Using templating and "@use" now Sass has deprecated "@import"

Dart Sass deprecated the use of @import in 1.80.0. Jekyll depends on sass-embedded, ~> 1.75, which looks to track the Dart Sass versioning. Hence, Jekyll now depends on a version of Sass that has deprecated @import.

As mentioned here without much resolution, this means most users of a Jekyll theme will see a lot of deprecation warnings.

Looking into it, it seems to me that @import is intwined with the way Jekyll does templating. That is, Jekyll expects the main scss file to have YAML front matter and can contain Liquid syntax, but the scss partials are pure scss. So typically in Jekyll you would use YAML to configure your main scss file, and then @import the partials. The partials then apply what got configured.

For example, main.scss might contain something like:

$header-image: "{{ site.data.style.header-image }}";
@import "base/page.scss";
@import "components/buttons.scss";
@import "components/navbar.scss";
@import "layout/services.scss";

Each of the partials can then make use of $header-image.

Without @import this doesn’t seem possible. You’d have to @use the partials, which then wouldn’t inherit the variable. And you can’t just @use a separate file that defines the variable, because only the main scss file can use configuration.

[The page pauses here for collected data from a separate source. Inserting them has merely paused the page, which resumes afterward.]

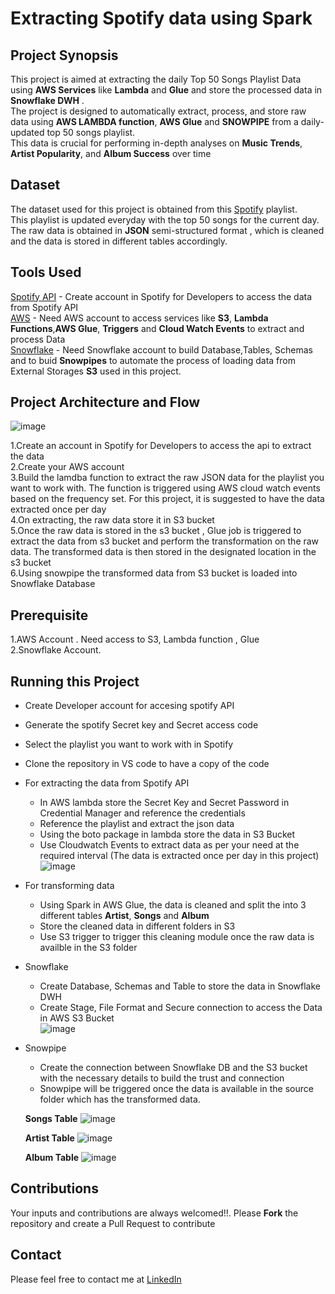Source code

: # Extracting Spotify data using Spark 

## Project Synopsis
This project is aimed at extracting the daily Top 50 Songs Playlist Data using **AWS Services** like **Lambda** and **Glue** and store the processed data in **Snowflake DWH** .<br> The project is designed to automatically extract, process, and store raw data using **AWS LAMBDA function**, **AWS Glue**  and **SNOWPIPE** from a daily-updated top 50 songs playlist.<br> This data is crucial for performing in-depth analyses on **Music Trends**, **Artist Popularity**, and **Album Success** over time

## Dataset
The dataset used for this project is obtained from this [Spotify](https://open.spotify.com/playlist/37i9dQZF1DXcBWIGoYBM5M) playlist. <br> This playlist is updated everyday with the top 50 songs for the current day. The raw data is obtained in **JSON** semi-structured format , which is cleaned and the data is stored in different tables accordingly.

## Tools Used
[Spotify API](https://developer.spotify.com/) - Create account in Spotify for Developers to access the data from Spotify API  
[AWS](https://aws.amazon.com/free/?gclid=Cj0KCQjwwuG1BhCnARIsAFWBUC1FznXUoF_Ju4iKAFVF8E2ax7irQ81uRWDkMhYsj97HIWnt6FIkr_saAvJpEALw_wcB&trk=e747cc26-a307-4ae0-981a-6dc5c1cb4121&sc_channel=ps&ef_id=Cj0KCQjwwuG1BhCnARIsAFWBUC1FznXUoF_Ju4iKAFVF8E2ax7irQ81uRWDkMhYsj97HIWnt6FIkr_saAvJpEALw_wcB:G:s&s_kwcid=AL!4422!3!453053794209!e!!g!!aws!10705896207!102406402981&all-free-tier.sort-by=item.additionalFields.SortRank&all-free-tier.sort-order=asc&awsf.Free%20Tier%20Types=*all&awsf.Free%20Tier%20Categories=*all) - Need AWS account to access services like **S3**, **Lambda Functions**,**AWS Glue**, **Triggers** and **Cloud Watch Events** to extract and process Data <br>
[Snowflake](https://www.snowflake.com/en/) - Need Snowflake account to build Database,Tables, Schemas and to buid **Snowpipes** to automate the process of loading data from External Storages **S3** used in this project.

## Project Architecture and Flow
![image](https://github.com/user-attachments/assets/76143942-cad0-4140-b5a2-06ada479df11)


1.Create an account in Spotify for Developers to access the api to extract the data <br>
2.Create your AWS account  <br>
3.Build the lamdba function to extract the raw JSON data for the playlist you want to work with. The function is triggered using AWS cloud watch events based on the frequency set. For this project, it is suggested to have the data extracted once per day<br>
4.On extracting, the raw data store it in S3 bucket<br>
5.Once the raw data is stored in the s3 bucket , Glue job is triggered to extract the data from s3 bucket and perform the transformation on the raw data. The transformed data is then stored in the designated location in the s3 bucket<br>
6.Using snowpipe the transformed data from S3 bucket is loaded into Snowflake Database<br>

## Prerequisite
1.AWS Account . Need access to S3, Lambda function , Glue <br>
2.Snowflake Account.

## Running this Project
- Create Developer account for accesing spotify API <br>
- Generate the spotify Secret key and Secret access code <br>
- Select the playlist you want to work with in Spotify<br>
- Clone the repository in VS code to have a copy of the code<br>
- For extracting the data from Spotify API<br>
  - In AWS lambda store the Secret Key and Secret Password in Credential Manager and reference the credentials <br>
  - Reference the playlist and extract the json data <br>
  - Using the boto package in lambda store the data in S3 Bucket <br>
  - Use Cloudwatch Events to extract data as per your need at the required interval (The data is extracted once per day in this project)
  ![image](https://github.com/user-attachments/assets/378309ca-5ac6-4696-bb37-17eed7a17868)

- For transforming data
  - Using Spark in AWS Glue, the data is cleaned and split the into 3 different tables **Artist**, **Songs** and **Album**
  - Store the cleaned data in different folders in S3
  - Use S3 trigger to trigger this cleaning module once the raw data is availble in the S3 folder

- Snowflake
  - Create Database, Schemas and Table to store the data in Snowflake DWH
  - Create Stage, File Format and Secure connection to access the Data in AWS S3 Bucket <br>
   ![image](https://github.com/user-attachments/assets/a54fdd80-f582-4797-bba0-afef9996de52)


- Snowpipe
  - Create the connection between Snowflake DB and the S3 bucket with the necessary details to build the trust and connection
  - Snowpipe will be triggered once the data is available in the source folder which has the transformed data. <br>
    
  **Songs Table**
  ![image](https://github.com/user-attachments/assets/1fe82a3b-09a2-4e11-964e-0011cc31155f) <br>

  **Artist Table**
  ![image](https://github.com/user-attachments/assets/e193e413-f924-4505-9917-bc1379b6ad02) <br>

  **Album Table**
  ![image](https://github.com/user-attachments/assets/190a2597-7f56-4636-b698-a043307af5f4)



## Contributions
Your inputs and contributions are always welcomed!!. Please **Fork** the repository and create a Pull Request to contribute
## Contact
Please feel free to contact me at [LinkedIn](https://www.linkedin.com/in/joy-chettiar/)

I’m new to Jekyll but I understand it’s mature, so if the above is correct (it may not be!), then maybe the way forward is to pin to <1.80.0. Or, given it’s just a warning, ask users to add quiet_deps to their config? I’m not sure if this has to be done by the user, or whether silence_deprecations is a better fit. The latter is not available in jekyll-remote-theme yet (I can’t add link cause newbie, but it’s issue #111).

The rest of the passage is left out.